There were no signs of intoxicants in the vehicle. There was no smell of alcohol about claimant’s person when paramedics removed claimant from his car. Likewise, a highway patrolman who investigated the accident stated that his investigation did not reveal anything that would lead him to conclude drinking was a factor. The patrolman’s report stated that alcohol was not involved.
The laboratory report of a blood alcohol content of 0.186% is not sufficient, under the facts of this case, to support Reliable’s claim that claimant’s accident did not arise out of or occur in the course of his employment. “The law in the area of intoxication defense has consistently held that mere evidence of a high blood alcohol content is insufficient to support a denial of a claim on the basis of intoxication.” Gee, 795 S.W.2d at 536. Whether an employee was intoxicated to such an extent that he could not be engaged in furthering his employer’s business at the time of an injury is a question of fact to be determined by the commission. Swillum, 698 S.W.2d at 925.
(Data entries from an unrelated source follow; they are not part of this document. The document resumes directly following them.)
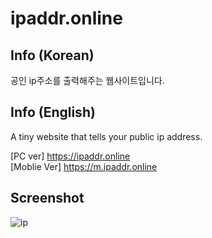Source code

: # ipaddr.online

## Info (Korean)
공인 ip주소를 출력해주는 웹사이트입니다.

## Info (English)
A tiny website that tells your public ip address.

[PC ver] https://ipaddr.online <br>
[Moblie Ver] https://m.ipaddr.online

## Screenshot
![ip](https://user-images.githubusercontent.com/75349747/107113744-30f1a480-68a4-11eb-996c-00dc18bb03e6.PNG)
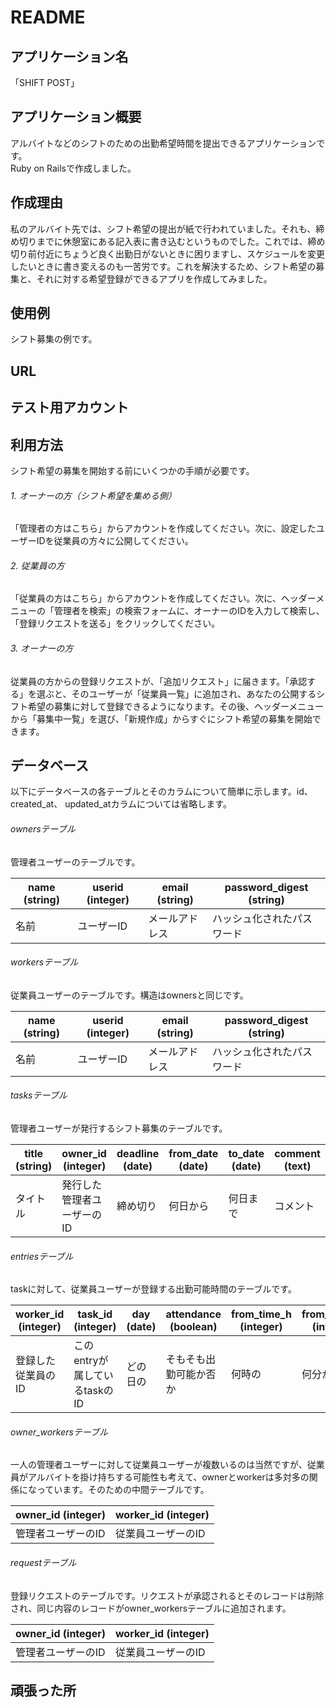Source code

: # README


## アプリケーション名
 「SHIFT POST」


## アプリケーション概要
  アルバイトなどのシフトのための出勤希望時間を提出できるアプリケーションです。  
  Ruby on Railsで作成しました。


## 作成理由
  私のアルバイト先では、シフト希望の提出が紙で行われていました。それも、締め切りまでに休憩室にある記入表に書き込むというものでした。これでは、締め切り前付近にちょうど良く出勤日がないときに困りますし、スケジュールを変更したいときに書き変えるのも一苦労です。これを解決するため、シフト希望の募集と、それに対する希望登録ができるアプリを作成してみました。

## 使用例
  シフト募集の例です。

## URL


## テスト用アカウント


## 利用方法
シフト希望の募集を開始する前にいくつかの手順が必要です。
###### 1. オーナーの方（シフト希望を集める側）
「管理者の方はこちら」からアカウントを作成してください。次に、設定したユーザーIDを従業員の方々に公開してください。  
###### 2. 従業員の方
「従業員の方はこちら」からアカウントを作成してください。次に、ヘッダーメニューの「管理者を検索」の検索フォームに、オーナーのIDを入力して検索し、「登録リクエストを送る」をクリックしてください。
###### 3. オーナーの方
従業員の方からの登録リクエストが、「追加リクエスト」に届きます。「承認する」を選ぶと、そのユーザーが「従業員一覧」に追加され、あなたの公開するシフト希望の募集に対して登録できるようになります。その後、ヘッダーメニューから「募集中一覧」を選び、「新規作成」からすぐにシフト希望の募集を開始できます。


## データベース
以下にデータベースの各テーブルとそのカラムについて簡単に示します。id、created_at、 updated_atカラムについては省略します。

###### ownersテーブル
管理者ユーザーのテーブルです。  

name (string) | userid (integer) | email (string) | password_digest (string)
-|-|-|-
名前 | ユーザーID | メールアドレス | ハッシュ化されたパスワード

###### workersテーブル
従業員ユーザーのテーブルです。構造はownersと同じです。

name (string) | userid (integer) | email (string) | password_digest (string)
-|-|-|-
名前 | ユーザーID | メールアドレス | ハッシュ化されたパスワード

###### tasksテーブル
管理者ユーザーが発行するシフト募集のテーブルです。

title (string) | owner_id (integer) | deadline (date) | from_date (date) | to_date (date) | comment (text)
-|-|-|-|-|-
タイトル | 発行した管理者ユーザーのID | 締め切り | 何日から | 何日まで | コメント

###### entriesテーブル
taskに対して、従業員ユーザーが登録する出勤可能時間のテーブルです。

worker_id (integer) | task_id (integer) | day (date) | attendance (boolean) | from_time_h (integer) | from_time_m (integer) | to_time_h (integer) | to_time_m (integer) |
-|-|-|-|-|-|-|-
登録した従業員のID | このentryが属しているtaskのID | どの日の | そもそも出勤可能か否か | 何時の | 何分から | 何時の | 何分まで |

###### owner_workersテーブル
一人の管理者ユーザーに対して従業員ユーザーが複数いるのは当然ですが、従業員がアルバイトを掛け持ちする可能性も考えて、ownerとworkerは多対多の関係になっています。そのための中間テーブルです。

owner_id (integer) | worker_id (integer)
-|-
管理者ユーザーのID | 従業員ユーザーのID

###### requestテーブル
登録リクエストのテーブルです。リクエストが承認されるとそのレコードは削除され、同じ内容のレコードがowner_workersテーブルに追加されます。

owner_id (integer) | worker_id (integer)
-|-
管理者ユーザーのID | 従業員ユーザーのID


## 頑張った所
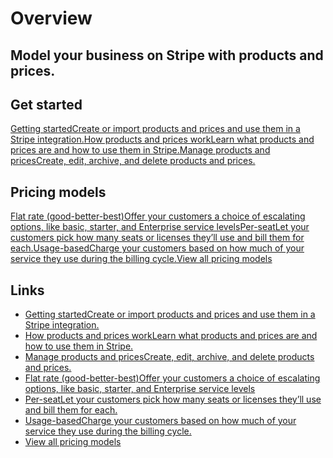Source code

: # Overview

## Model your business on Stripe with products and prices.

## Get started

[Getting startedCreate or import products and prices and use them in a Stripe
integration.](https://docs.stripe.com/products-prices/getting-started)[How
products and prices workLearn what products and prices are and how to use them
in
Stripe.](https://docs.stripe.com/products-prices/how-products-and-prices-work)[Manage
products and pricesCreate, edit, archive, and delete products and
prices.](https://docs.stripe.com/products-prices/manage-prices)
## Pricing models

[Flat rate (good-better-best)Offer your customers a choice of escalating
options, like basic, starter, and Enterprise service
levels](https://docs.stripe.com/products-prices/pricing-models#flat-rate)[Per-seatLet
your customers pick how many seats or licenses they’ll use and bill them for
each.](https://docs.stripe.com/products-prices/pricing-models#per-seat)[Usage-basedCharge
your customers based on how much of your service they use during the billing
cycle.](https://docs.stripe.com/products-prices/pricing-models#usage-based-pricing)[View
all pricing models](https://docs.stripe.com/docs/products-prices/pricing-models)

## Links

- [Getting startedCreate or import products and prices and use them in a Stripe
integration.](https://docs.stripe.com/products-prices/getting-started)
- [How products and prices workLearn what products and prices are and how to use
them in
Stripe.](https://docs.stripe.com/products-prices/how-products-and-prices-work)
- [Manage products and pricesCreate, edit, archive, and delete products and
prices.](https://docs.stripe.com/products-prices/manage-prices)
- [Flat rate (good-better-best)Offer your customers a choice of escalating
options, like basic, starter, and Enterprise service
levels](https://docs.stripe.com/products-prices/pricing-models#flat-rate)
- [Per-seatLet your customers pick how many seats or licenses they’ll use and
bill them for
each.](https://docs.stripe.com/products-prices/pricing-models#per-seat)
- [Usage-basedCharge your customers based on how much of your service they use
during the billing
cycle.](https://docs.stripe.com/products-prices/pricing-models#usage-based-pricing)
- [View all pricing
models](https://docs.stripe.com/docs/products-prices/pricing-models)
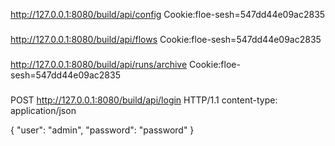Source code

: 
http://127.0.0.1:8080/build/api/config
Cookie:floe-sesh=547dd44e09ac2835

###

http://127.0.0.1:8080/build/api/flows
Cookie:floe-sesh=547dd44e09ac2835

###

http://127.0.0.1:8080/build/api/runs/archive
Cookie:floe-sesh=547dd44e09ac2835

###

POST http://127.0.0.1:8080/build/api/login HTTP/1.1
content-type: application/json

{
    "user": "admin",
    "password": "password"
}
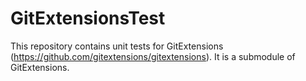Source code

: GitExtensionsTest
=================

This repository contains unit tests for GitExtensions (https://github.com/gitextensions/gitextensions).
It is a submodule of GitExtensions.

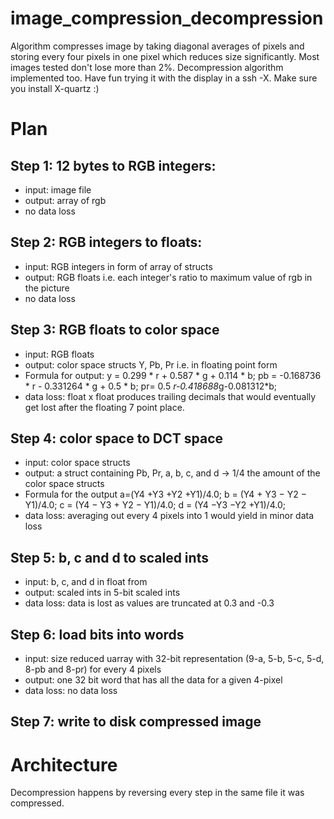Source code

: # image_compression_decompression
Algorithm compresses image by taking diagonal averages of pixels and storing every four pixels in one pixel which reduces size significantly. Most images tested don't lose more than 2%. Decompression algorithm implemented too. Have fun trying it with the display in a ssh -X. Make sure you install X-quartz :)

# Plan
## Step 1: 12 bytes to RGB integers:
- input: image file
- output: array of rgb
- no data loss

## Step 2: RGB integers to floats:
- input: RGB integers in form of array of structs
- output: RGB floats i.e. each integer's ratio to maximum value of rgb in the picture
- no data loss

## Step 3: RGB floats to color space
- input: RGB floats
- output: color space structs Y, Pb, Pr i.e. in floating point form
- Formula for output: y = 0.299 * r + 0.587 * g + 0.114 * b;
pb = -0.168736 * r - 0.331264 * g + 0.5 * b; pr= 0.5 *r-0.418688*g-0.081312*b;
- data loss: float x float produces trailing decimals that would eventually get lost after the floating 7 point place.

## Step 4: color space to DCT space
- input: color space structs
- output: a struct containing Pb, Pr, a, b, c, and d -> 1/4 the amount of the color space structs
- Formula for the output a=(Y4 +Y3 +Y2 +Y1)/4.0; b = (Y4 + Y3 − Y2 − Y1)/4.0; c = (Y4 − Y3 + Y2 − Y1)/4.0; d = (Y4 −Y3 −Y2 +Y1)/4.0;
- data loss: averaging out every 4 pixels into 1 would yield in minor data loss

## Step 5: b, c and d to scaled ints
- input: b, c, and d in float from
- output: scaled ints in 5-bit scaled ints
- data loss: data is lost as values are truncated at 0.3 and -0.3


## Step 6: load bits into words
- input: size reduced uarray with 32-bit representation (9-a, 5-b, 5-c, 5-d, 8-pb and 8-pr) for every 4 pixels
- output: one 32 bit word that has all the data for a given 4-pixel
- data loss: no data loss

## Step 7: write to disk compressed image


# Architecture
Decompression happens by reversing every step in the same file it was compressed.
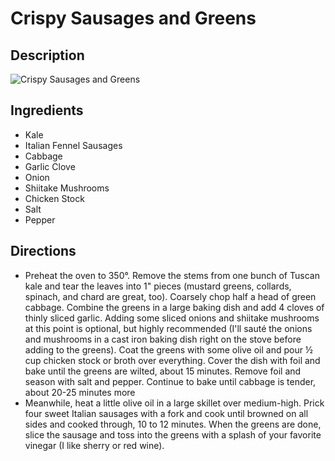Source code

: # Crispy Sausages and Greens

## Description
![Crispy Sausages and Greens](https://www.themealdb.com/images/media/meals/st1ifa1583267248.jpg "Crispy Sausages and Greens")

## Ingredients
- Kale
- Italian Fennel Sausages
- Cabbage
- Garlic Clove
- Onion
- Shiitake Mushrooms
- Chicken Stock
- Salt
- Pepper

## Directions
- Preheat the oven to 350°. Remove the stems from one bunch of Tuscan kale and tear the leaves into 1" pieces (mustard greens, collards, spinach, and chard are great, too). Coarsely chop half a head of green cabbage. Combine the greens in a large baking dish and add 4 cloves of thinly sliced garlic. Adding some sliced onions and shiitake mushrooms at this point is optional, but highly recommended (I'll sauté the onions and mushrooms in a cast iron baking dish right on the stove before adding to the greens). Coat the greens with some olive oil and pour ½ cup chicken stock or broth over everything. Cover the dish with foil and bake until the greens are wilted, about 15 minutes. Remove foil and season with salt and pepper. Continue to bake until cabbage is tender, about 20-25 minutes more
- Meanwhile, heat a little olive oil in a large skillet over medium-high. Prick four sweet Italian sausages with a fork and cook until browned on all sides and cooked through, 10 to 12 minutes. When the greens are done, slice the sausage and toss into the greens with a splash of your favorite vinegar (I like sherry or red wine).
The laboratory report stated claimant’s alcohol content was 0.186%. In Gee the employee’s blood alcohol content was 0.25%. In Swillum it was 0.17%. Compare McClendon v. Mid City Discount Drugs, 870 S.W.2d 456, 457 (Mo.App.1994), in which an employee with a history of alcoholism who had a blood alcohol content of 0.42% was found not to have been engaged in furthering his employer’s business when an accident occurred — he had also been observed sleeping in a back room at his place of work before the accident.) Reliable’s claim that the evidence that defendant had ingested alcohol required a finding that he could not have been engaged in furthering its employment when the accident occurred is denied.
The findings of the commission are supported by competent and substantial evidence. They are not contrary to the overwhelming weight of the evidence. The award is affirmed.
MONTGOMERY, C.J., and CROW, P.J., concur.. References to statutes are to RSMo 1994.